BRIEF
Pictures are not repeated. Every line from the beginning of the entries through the one with "wrt. language semantics." is restated exactly.

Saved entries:

--------------------------------

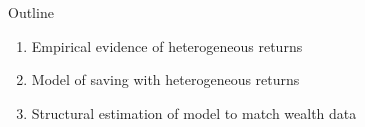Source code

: \documentclass{beamer}
\begin{document}




    


\begin{frame}{Outline}
\begin{enumerate}
\item Empirical evidence of heterogeneous returns
\item Model of saving with heterogeneous returns
\item Structural estimation of model to match wealth data
\end{enumerate}

\end{frame}

\end{document}
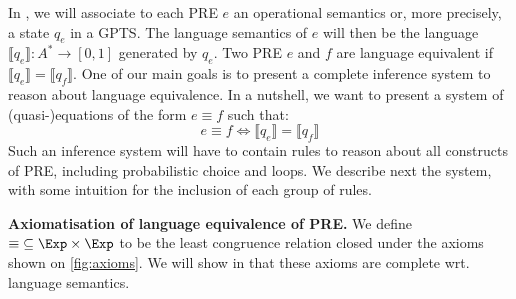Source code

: In , we will associate to each {PRE} $e$ an operational semantics or, more precisely, a state $q_e$ in a {GPTS}. The language semantics of $e$ will then be the language $\llbracket q_e \rrbracket \colon A^* \to [0,1]$ generated by $q_e$. Two {PRE} $e$ and $f$ are language equivalent if $\llbracket q_e \rrbracket=\llbracket q_f \rrbracket$. One of our main goals is to present a complete inference system to reason about language equivalence. In a nutshell, we want to present a system of (quasi-)equations of the form $e\equiv f$ such that:
\[
e\equiv f \Leftrightarrow \llbracket q_e \rrbracket=\llbracket q_f \rrbracket
\]
Such an inference system will have to contain rules to reason about all constructs of {PRE}, including probabilistic choice and loops. We describe next the system, with some intuition for the inclusion of each group of rules. 

\vspace{2px}
\noindent
\textbf{Axiomatisation of language equivalence of {PRE}.} We define ${\equiv} \subseteq \Exp \times \Exp$ to be the least congruence relation closed under the axioms shown on \cref{fig:axioms}. We will show in  that these axioms are complete wrt. language semantics. 

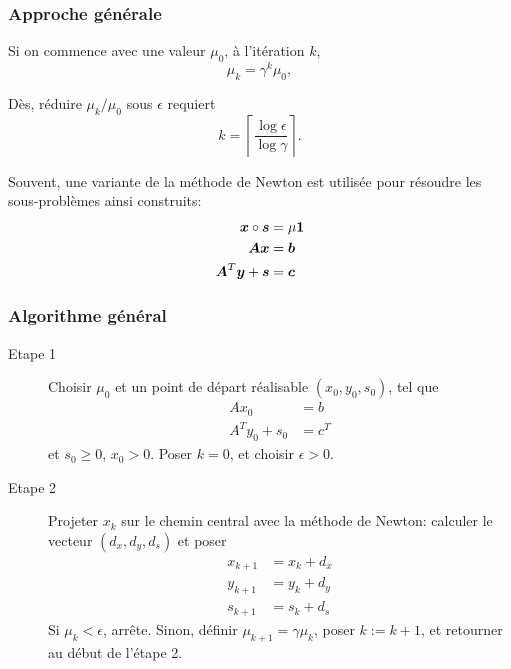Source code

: \documentclass[usepdftitle=false, aspectratio=169]{beamer}
\begin{document}
\begin{frame}
	\frametitle{Approche générale}
	
	Si on commence avec une valeur $\mu_0$, à l'itération $k$,
	\[
	\mu_{k} = \gamma^k \mu_0,
	\]
	
	\mbox{}
	
	Dès, réduire $\mu_k/\mu_0$ sous $\epsilon$ requiert
	\[
	k = \left\lceil \frac{\log \epsilon}{\log \gamma} \right\rceil.
	\]
	
	\mbox{}
	
	Souvent, une variante de la méthode de Newton est utilisée pour résoudre les sous-problèmes ainsi construits:
	\begin{align*}
		{\boldsymbol{x}} \circ {\boldsymbol{s}} &= \mu {\boldsymbol{1}} \\
		{\boldsymbol{A}}{\boldsymbol{x}} &= {\boldsymbol{b}} \\
		{\boldsymbol{A}}^T{\boldsymbol{y}} + {\boldsymbol{s}} & = {\boldsymbol{c}}
	\end{align*}
	
\end{frame}

\begin{frame}
	\frametitle{Algorithme général}
	
	\begin{description}
		\item[Etape 1]
		Choisir $\mu_0$ et un point de départ réalisable $(x_0, y_0, s_0)$, tel que
		\begin{align*}
			Ax_0 &= b \\
			A^Ty_0 + s_0 &= c^T
		\end{align*}
		et $s_0 \geq 0$, $x_0 > 0$. Poser $k = 0$, et choisir $\epsilon > 0$.
		\item[Etape 2]
		Projeter $x_k$ sur le chemin central avec la méthode de Newton: calculer le vecteur $(d_x, d_y, d_s)$ et poser
		\begin{align*}
			x_{k+1} &= x_k + d_x \\
			y_{k+1} &= y_k + d_y \\
			s_{k+1} &= s_k + d_s
		\end{align*}
		Si $\mu_k < \epsilon$, arrête.
		Sinon, définir $\mu_{k + 1} = \gamma \mu_k$, poser $k := k+1$, et retourner au début de l'étape 2.
	\end{description}
	
\end{frame}
\end{document}
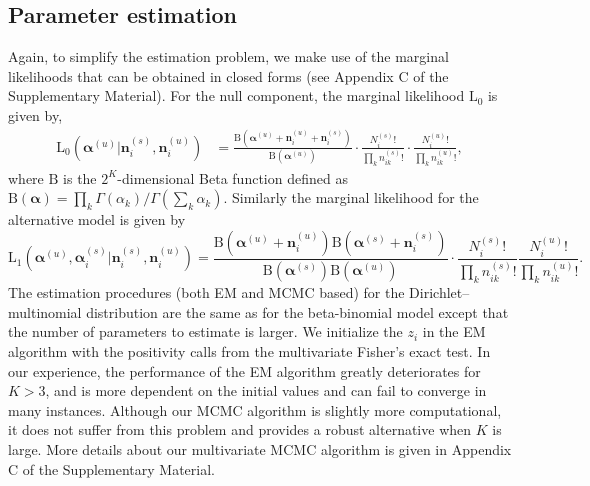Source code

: \documentclass[12pt,oupdraft]{biostatistics}
\begin{document}
\subsection{Parameter estimation}
Again, to simplify the estimation problem, we make use of the marginal likelihoods that can be obtained in closed forms (see Appendix C of the Supplementary Material). For the null component, the marginal likelihood $\mathrm{L}_0$ is given by,
\begin{align*}
\mathrm{L}_0(\boldsymbol{\alpha}^{(u)}|\mathbf{n}^{(s)}_{i},\mathbf{n}^{(u)}_{i}) &= \frac{ \mathrm{B}(\boldsymbol{\alpha}^{(u)}+\mathbf{n}^{(u)}_{i}+\mathbf{n}^{(s)}_{i})}{\mathrm{B}(\boldsymbol{\alpha}^{(u)})} \cdot \frac{N^{(s)}_{i}!}{\prod_k n^{(s)}_{ik}!} \cdot \frac{N^{(u)}_{i}!}{\prod_k n^{(u)}_{ik}!},
\end{align*}
where $\mathrm{B}$ is the $2^K$-dimensional Beta function defined as $\mathrm{B}(\boldsymbol{\alpha})=\prod_k\Gamma(\alpha_k)/\Gamma(\sum_k\alpha_k)$. Similarly the marginal likelihood for the alternative model is given by
\[
\mathrm{L}_1(\boldsymbol{\alpha}^{(u)},\boldsymbol{\alpha}^{(s)}_{i}|\mathbf{n}^{(s)}_{i},\mathbf{n}^{(u)}_{i}) =\frac{\mathrm{B}(\boldsymbol{\alpha}^{(u)}+\mathbf{n}^{(u)}_{i}) \mathrm{B}(\boldsymbol{\alpha}^{(s)}+\mathbf{n}^{(s)}_{i})}{\mathrm{B}(\boldsymbol{\alpha}^{(s)})\mathrm{B}(\boldsymbol{\alpha}^{(u)})} \cdot \frac{N^{(s)}_{i}!}{\prod_k n^{(s)}_{ik}!} \frac{N^{(u)}_{i}!}{\prod_k n^{(u)}_{ik}!}.
\]
The estimation procedures (both EM and MCMC based) for the Dirichlet--multinomial distribution are the same as for the beta-binomial model except that the number of parameters to estimate is larger. We initialize the $z_i$ in the EM algorithm with the positivity calls from the multivariate Fisher's exact test. In our experience, the performance of the EM algorithm greatly deteriorates for $K>3$, and is more dependent on the initial values and can fail to converge in many instances. Although our MCMC algorithm is slightly more computational, it does not suffer from this problem and provides a robust alternative when $K$ is large. More details about our multivariate MCMC algorithm is given in Appendix C of the Supplementary Material.
\end{document}
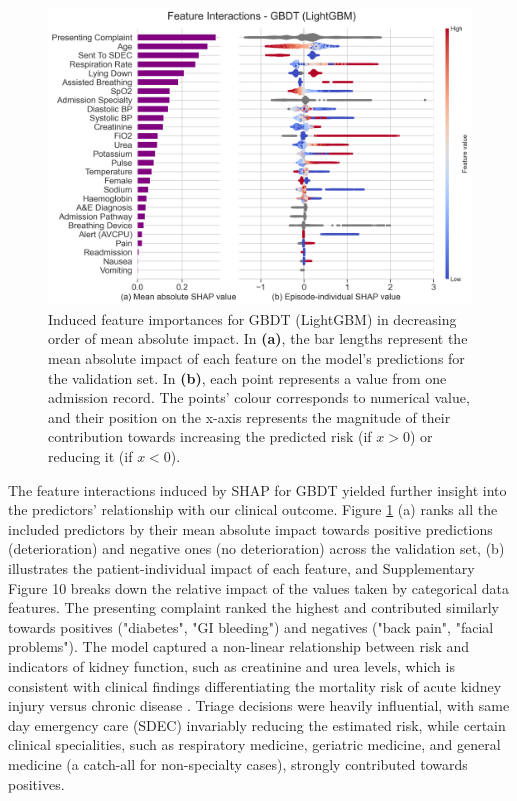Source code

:\documentclass[fleqn,10pt]{wlscirep}
\begin{document}
\begin{figure}[tb]
    \centering
    \includegraphics[width=\linewidth]{images/shap_lgbm.png}
    \caption{Induced feature importances for GBDT (LightGBM) in decreasing order of mean absolute impact. In \textbf{(a)}, the bar lengths represent the mean absolute impact of each feature on the model's predictions for the validation set. In \textbf{(b)}, each point represents a value from one admission record. The points' colour corresponds to numerical value, and their position on the x-axis represents the magnitude of their contribution towards increasing the predicted risk (if $x>0$) or reducing it (if $x<0$).}
    \label{fig:shap_lightgbm}
\end{figure}

The feature interactions induced by SHAP for GBDT yielded further insight into the predictors' relationship with our clinical outcome. Figure \ref{fig:shap_lightgbm} (a) ranks all the included predictors by their mean absolute impact towards positive predictions (deterioration) and negative ones (no deterioration) across the validation set, (b) illustrates the patient-individual impact of each feature, and Supplementary Figure 10 breaks down the relative impact of the values taken by categorical data features. The presenting complaint ranked the highest and contributed similarly towards positives ("diabetes", "GI bleeding") and negatives ("back pain", "facial problems"). The model captured a non-linear relationship between risk and indicators of kidney function, such as creatinine and urea levels, which is consistent with clinical findings differentiating the mortality risk of acute kidney injury versus chronic disease \cite{James20}. Triage decisions were heavily influential, with same day emergency care (SDEC) invariably reducing the estimated risk, while certain clinical specialities, such as respiratory medicine, geriatric medicine, and general medicine (a catch-all for non-specialty cases), strongly contributed towards positives.
\end{document}
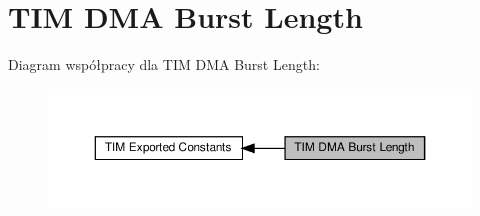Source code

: \hypertarget{group___t_i_m___d_m_a___burst___length}{}\section{T\+IM D\+MA Burst Length}
\label{group___t_i_m___d_m_a___burst___length}
Diagram współpracy dla T\+IM D\+MA Burst Length\+:\nopagebreak
\begin{figure}[H]
\begin{center}
\leavevmode
\includegraphics[width=350pt]{group___t_i_m___d_m_a___burst___length}
\end{center}
\end{figure}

--------------------------------

ANSWER
Source code

: \documentclass{beamer}
\begin{document}




    


\begin{frame}{Outline}
\begin{enumerate}
\item Empirical evidence of heterogeneous returns
\item Model of saving with heterogeneous returns
\item Structural estimation of model to match wealth data
\end{enumerate}

\end{frame}

\end{document}
Source code

: In , we will associate to each {PRE} $e$ an operational semantics or, more precisely, a state $q_e$ in a {GPTS}. The language semantics of $e$ will then be the language $\llbracket q_e \rrbracket \colon A^* \to [0,1]$ generated by $q_e$. Two {PRE} $e$ and $f$ are language equivalent if $\llbracket q_e \rrbracket=\llbracket q_f \rrbracket$. One of our main goals is to present a complete inference system to reason about language equivalence. In a nutshell, we want to present a system of (quasi-)equations of the form $e\equiv f$ such that:
\[
e\equiv f \Leftrightarrow \llbracket q_e \rrbracket=\llbracket q_f \rrbracket
\]
Such an inference system will have to contain rules to reason about all constructs of {PRE}, including probabilistic choice and loops. We describe next the system, with some intuition for the inclusion of each group of rules. 

\vspace{2px}
\noindent
\textbf{Axiomatisation of language equivalence of {PRE}.} We define ${\equiv} \subseteq \Exp \times \Exp$ to be the least congruence relation closed under the axioms shown on \cref{fig:axioms}. We will show in  that these axioms are complete wrt. language semantics. 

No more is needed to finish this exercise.